--- START ---

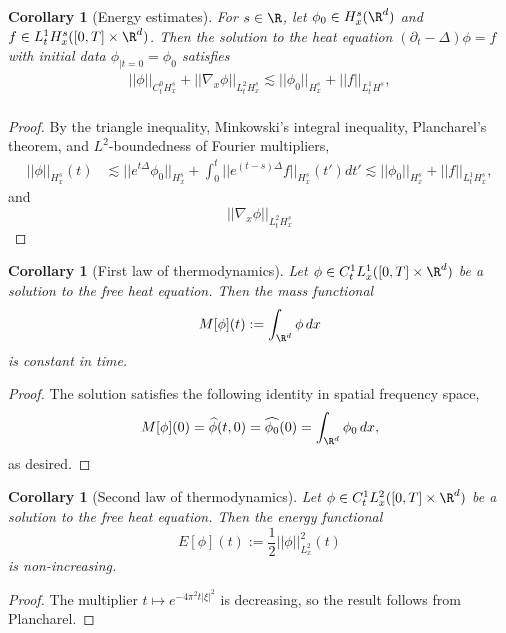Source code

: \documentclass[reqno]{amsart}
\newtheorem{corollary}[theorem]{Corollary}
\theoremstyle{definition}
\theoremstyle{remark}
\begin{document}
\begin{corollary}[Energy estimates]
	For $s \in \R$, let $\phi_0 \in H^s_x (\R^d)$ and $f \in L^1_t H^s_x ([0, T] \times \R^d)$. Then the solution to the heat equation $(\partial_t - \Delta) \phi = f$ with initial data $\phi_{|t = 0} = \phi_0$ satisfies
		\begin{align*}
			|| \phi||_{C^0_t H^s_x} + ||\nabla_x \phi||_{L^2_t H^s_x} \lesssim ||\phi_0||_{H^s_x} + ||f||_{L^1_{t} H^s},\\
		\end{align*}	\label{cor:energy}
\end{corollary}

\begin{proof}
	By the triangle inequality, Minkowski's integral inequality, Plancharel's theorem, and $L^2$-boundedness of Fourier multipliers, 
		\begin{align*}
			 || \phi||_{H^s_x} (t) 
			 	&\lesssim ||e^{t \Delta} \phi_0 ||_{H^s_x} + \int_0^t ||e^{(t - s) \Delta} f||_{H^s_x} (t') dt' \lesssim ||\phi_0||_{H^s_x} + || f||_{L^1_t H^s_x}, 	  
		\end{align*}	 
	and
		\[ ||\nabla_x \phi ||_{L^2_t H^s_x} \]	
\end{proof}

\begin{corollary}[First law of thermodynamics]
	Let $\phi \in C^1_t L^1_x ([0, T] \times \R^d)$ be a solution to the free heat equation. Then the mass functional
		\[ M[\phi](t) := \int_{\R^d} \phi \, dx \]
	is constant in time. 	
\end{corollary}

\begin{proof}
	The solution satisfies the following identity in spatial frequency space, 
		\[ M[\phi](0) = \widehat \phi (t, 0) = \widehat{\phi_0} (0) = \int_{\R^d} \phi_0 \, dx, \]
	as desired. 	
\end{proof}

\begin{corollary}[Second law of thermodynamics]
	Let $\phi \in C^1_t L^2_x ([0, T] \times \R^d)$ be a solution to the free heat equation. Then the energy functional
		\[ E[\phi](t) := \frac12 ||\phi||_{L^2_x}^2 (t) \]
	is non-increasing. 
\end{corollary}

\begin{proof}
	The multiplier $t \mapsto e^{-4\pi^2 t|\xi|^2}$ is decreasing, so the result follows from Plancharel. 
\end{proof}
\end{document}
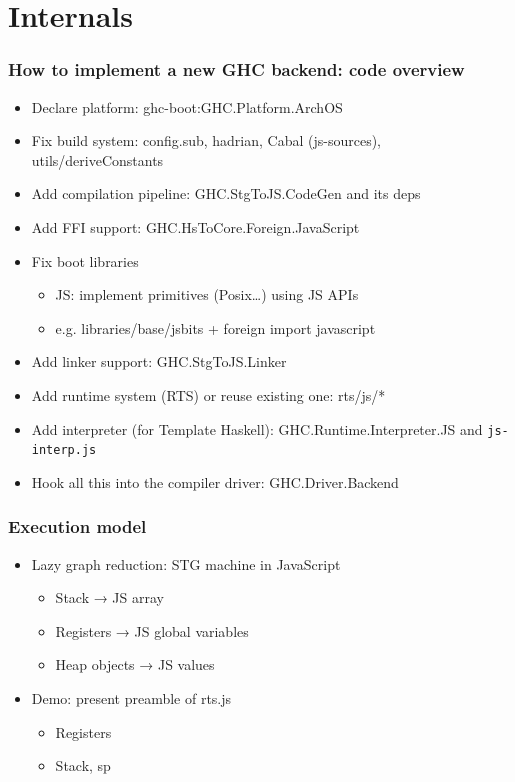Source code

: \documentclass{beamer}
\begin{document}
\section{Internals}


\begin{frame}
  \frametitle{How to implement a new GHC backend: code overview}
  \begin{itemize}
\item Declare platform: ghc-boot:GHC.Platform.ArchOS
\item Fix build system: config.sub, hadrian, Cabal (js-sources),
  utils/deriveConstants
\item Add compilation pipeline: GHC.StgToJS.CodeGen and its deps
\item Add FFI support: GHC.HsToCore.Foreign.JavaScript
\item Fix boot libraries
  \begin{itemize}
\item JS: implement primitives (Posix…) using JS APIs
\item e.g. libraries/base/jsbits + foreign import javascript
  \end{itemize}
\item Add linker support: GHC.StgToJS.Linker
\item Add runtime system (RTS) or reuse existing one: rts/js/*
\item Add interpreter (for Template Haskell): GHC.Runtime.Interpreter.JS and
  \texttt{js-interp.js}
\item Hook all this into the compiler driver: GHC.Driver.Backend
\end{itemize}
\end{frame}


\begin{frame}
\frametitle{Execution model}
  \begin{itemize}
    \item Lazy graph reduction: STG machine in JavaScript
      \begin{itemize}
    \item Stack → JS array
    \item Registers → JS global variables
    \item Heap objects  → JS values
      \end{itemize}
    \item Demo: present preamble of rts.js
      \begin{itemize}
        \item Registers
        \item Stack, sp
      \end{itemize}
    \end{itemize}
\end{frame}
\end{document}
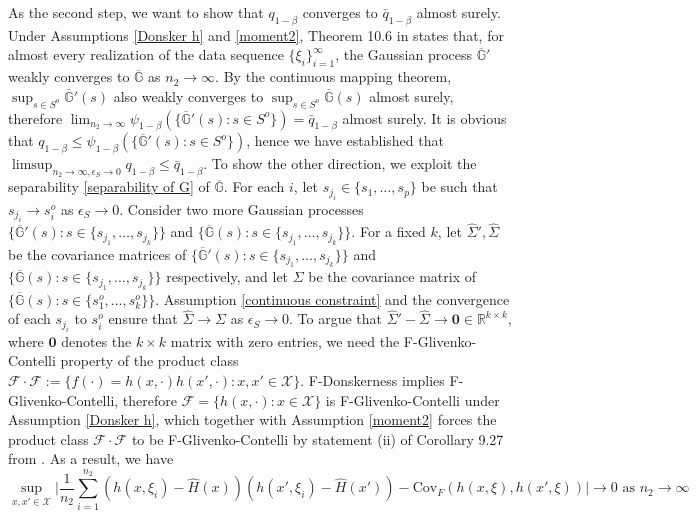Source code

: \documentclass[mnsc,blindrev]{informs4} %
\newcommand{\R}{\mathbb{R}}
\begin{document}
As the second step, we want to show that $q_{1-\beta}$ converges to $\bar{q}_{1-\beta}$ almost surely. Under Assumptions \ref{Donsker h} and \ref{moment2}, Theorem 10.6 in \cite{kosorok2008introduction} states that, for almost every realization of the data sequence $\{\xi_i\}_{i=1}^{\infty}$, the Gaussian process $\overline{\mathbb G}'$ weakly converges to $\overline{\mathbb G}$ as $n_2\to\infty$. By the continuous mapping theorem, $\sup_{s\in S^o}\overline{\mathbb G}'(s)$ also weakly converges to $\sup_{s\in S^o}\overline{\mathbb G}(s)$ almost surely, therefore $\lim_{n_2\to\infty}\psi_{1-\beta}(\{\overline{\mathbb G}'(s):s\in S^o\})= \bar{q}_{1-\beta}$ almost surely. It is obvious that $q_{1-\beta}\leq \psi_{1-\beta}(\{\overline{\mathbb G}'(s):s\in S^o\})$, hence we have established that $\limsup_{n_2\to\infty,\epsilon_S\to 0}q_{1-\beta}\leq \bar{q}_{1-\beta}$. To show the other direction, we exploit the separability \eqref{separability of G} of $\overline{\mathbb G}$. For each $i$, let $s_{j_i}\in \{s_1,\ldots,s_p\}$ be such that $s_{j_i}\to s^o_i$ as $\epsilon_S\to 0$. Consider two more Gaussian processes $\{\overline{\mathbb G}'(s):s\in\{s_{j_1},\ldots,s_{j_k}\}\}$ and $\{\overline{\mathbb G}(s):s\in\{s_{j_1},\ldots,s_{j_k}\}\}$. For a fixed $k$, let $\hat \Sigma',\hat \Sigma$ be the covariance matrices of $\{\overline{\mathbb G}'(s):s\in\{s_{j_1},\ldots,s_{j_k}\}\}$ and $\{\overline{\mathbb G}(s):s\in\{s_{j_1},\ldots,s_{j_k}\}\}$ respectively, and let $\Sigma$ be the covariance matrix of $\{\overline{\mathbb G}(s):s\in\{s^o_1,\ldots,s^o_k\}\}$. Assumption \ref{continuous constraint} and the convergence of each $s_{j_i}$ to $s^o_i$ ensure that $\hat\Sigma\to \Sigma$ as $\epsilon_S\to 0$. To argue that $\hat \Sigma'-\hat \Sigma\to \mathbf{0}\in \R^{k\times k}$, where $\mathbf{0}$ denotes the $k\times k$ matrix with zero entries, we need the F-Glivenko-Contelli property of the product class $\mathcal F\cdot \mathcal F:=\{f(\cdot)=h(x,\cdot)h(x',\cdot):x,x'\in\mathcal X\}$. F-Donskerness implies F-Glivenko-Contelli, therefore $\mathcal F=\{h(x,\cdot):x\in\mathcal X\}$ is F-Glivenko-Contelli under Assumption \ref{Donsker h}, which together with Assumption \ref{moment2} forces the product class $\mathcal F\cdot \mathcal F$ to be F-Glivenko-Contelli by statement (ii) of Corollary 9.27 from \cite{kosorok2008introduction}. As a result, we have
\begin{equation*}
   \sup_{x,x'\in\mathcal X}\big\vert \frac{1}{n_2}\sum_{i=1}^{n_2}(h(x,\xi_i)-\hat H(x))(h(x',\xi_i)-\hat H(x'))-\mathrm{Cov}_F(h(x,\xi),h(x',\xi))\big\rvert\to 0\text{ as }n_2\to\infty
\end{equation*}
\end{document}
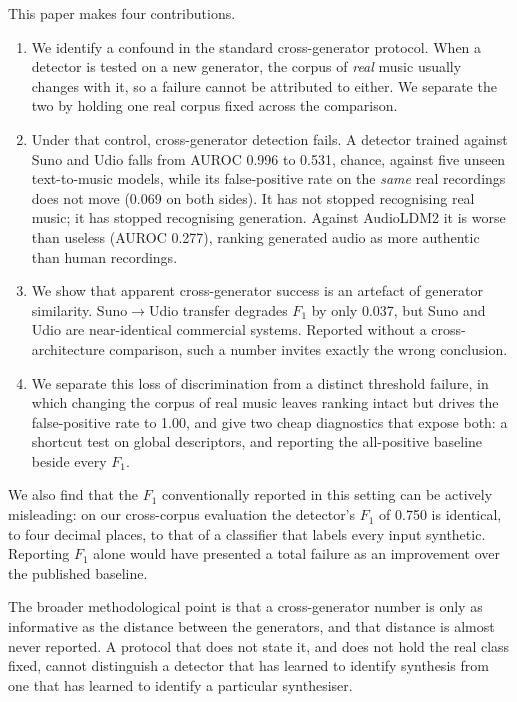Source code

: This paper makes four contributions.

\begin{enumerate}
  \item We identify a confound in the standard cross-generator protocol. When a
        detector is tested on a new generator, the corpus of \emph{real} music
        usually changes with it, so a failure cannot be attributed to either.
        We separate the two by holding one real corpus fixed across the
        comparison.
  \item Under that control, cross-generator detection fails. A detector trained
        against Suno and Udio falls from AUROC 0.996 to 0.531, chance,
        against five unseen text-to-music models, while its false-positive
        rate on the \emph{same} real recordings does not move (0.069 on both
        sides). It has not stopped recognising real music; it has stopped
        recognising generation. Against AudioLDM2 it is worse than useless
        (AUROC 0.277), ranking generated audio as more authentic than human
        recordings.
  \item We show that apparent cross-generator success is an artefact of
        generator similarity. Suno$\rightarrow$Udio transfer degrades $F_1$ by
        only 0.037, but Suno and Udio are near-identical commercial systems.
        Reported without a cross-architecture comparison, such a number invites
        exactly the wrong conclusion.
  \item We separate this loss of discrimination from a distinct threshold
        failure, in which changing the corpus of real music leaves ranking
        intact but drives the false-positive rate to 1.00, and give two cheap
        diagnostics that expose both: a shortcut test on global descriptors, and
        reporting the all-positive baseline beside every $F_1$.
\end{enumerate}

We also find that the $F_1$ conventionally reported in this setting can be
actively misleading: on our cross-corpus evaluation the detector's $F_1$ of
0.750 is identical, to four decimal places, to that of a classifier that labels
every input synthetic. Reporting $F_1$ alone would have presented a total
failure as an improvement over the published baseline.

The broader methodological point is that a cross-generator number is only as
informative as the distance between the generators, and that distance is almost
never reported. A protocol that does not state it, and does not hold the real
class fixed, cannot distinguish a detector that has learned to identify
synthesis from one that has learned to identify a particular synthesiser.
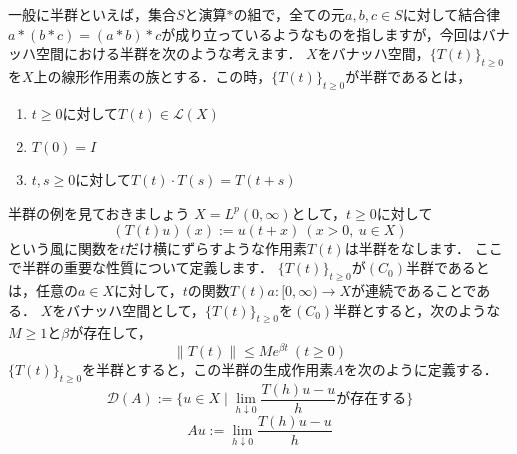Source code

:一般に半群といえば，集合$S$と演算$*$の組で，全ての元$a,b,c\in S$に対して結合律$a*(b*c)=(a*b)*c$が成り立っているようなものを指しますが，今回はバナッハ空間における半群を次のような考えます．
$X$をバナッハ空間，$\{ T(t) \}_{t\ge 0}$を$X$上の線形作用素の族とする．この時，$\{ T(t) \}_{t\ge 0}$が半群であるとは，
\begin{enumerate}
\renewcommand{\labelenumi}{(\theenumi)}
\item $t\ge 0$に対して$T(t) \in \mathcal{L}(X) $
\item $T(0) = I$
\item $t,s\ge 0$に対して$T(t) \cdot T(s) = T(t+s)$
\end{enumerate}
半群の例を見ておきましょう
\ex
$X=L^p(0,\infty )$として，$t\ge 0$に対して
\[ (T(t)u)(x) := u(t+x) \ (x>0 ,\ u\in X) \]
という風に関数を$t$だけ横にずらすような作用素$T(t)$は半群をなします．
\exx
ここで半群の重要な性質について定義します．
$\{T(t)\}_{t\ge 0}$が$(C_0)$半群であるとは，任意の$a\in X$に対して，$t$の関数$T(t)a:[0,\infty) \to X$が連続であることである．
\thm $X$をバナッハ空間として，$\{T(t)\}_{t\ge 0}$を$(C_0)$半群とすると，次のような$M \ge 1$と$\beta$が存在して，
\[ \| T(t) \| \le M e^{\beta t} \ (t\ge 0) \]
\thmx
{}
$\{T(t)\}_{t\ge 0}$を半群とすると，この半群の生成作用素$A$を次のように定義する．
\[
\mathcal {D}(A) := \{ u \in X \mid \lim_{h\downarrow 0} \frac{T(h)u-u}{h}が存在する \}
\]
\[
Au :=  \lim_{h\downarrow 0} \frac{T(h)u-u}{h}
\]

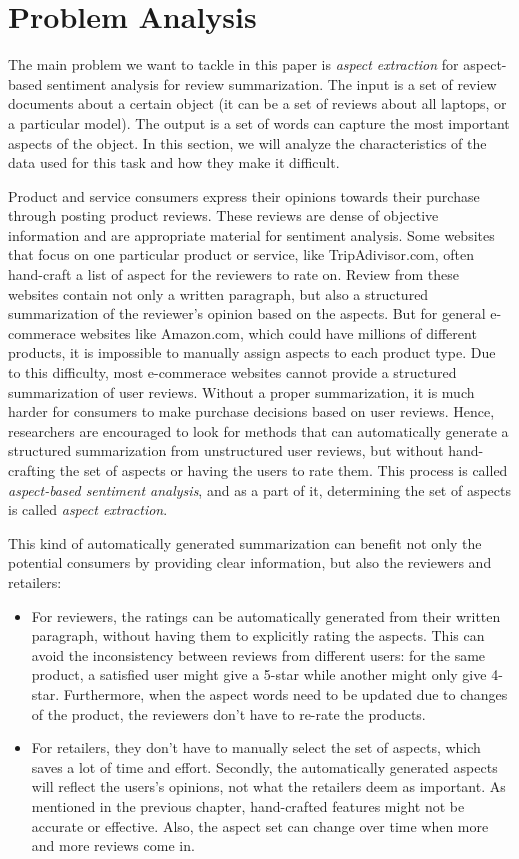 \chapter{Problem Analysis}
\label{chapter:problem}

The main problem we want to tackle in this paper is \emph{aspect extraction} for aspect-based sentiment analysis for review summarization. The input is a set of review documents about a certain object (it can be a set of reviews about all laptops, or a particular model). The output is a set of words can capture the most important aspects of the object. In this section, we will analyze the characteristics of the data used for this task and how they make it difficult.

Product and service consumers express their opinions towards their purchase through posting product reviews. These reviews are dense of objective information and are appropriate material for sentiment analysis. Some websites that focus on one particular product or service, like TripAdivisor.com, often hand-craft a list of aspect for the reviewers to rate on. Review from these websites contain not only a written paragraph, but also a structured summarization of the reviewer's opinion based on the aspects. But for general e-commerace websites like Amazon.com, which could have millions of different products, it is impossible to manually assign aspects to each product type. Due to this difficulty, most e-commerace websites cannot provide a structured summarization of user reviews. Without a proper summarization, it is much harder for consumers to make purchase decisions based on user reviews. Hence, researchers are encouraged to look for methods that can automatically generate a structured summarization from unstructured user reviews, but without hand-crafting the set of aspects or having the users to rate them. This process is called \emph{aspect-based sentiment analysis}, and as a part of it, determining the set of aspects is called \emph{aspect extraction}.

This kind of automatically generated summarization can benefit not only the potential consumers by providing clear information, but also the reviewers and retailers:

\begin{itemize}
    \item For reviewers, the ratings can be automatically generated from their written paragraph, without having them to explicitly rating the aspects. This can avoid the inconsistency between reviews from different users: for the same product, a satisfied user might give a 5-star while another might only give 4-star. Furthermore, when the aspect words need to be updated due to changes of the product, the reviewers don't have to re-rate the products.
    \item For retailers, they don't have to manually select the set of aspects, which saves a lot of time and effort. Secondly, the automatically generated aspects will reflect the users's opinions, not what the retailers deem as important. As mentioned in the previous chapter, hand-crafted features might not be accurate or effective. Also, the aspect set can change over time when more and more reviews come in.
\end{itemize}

--- END ---

State how many lines of the material above contain the word "thermodynamics". Say nothing else.

Solution: 2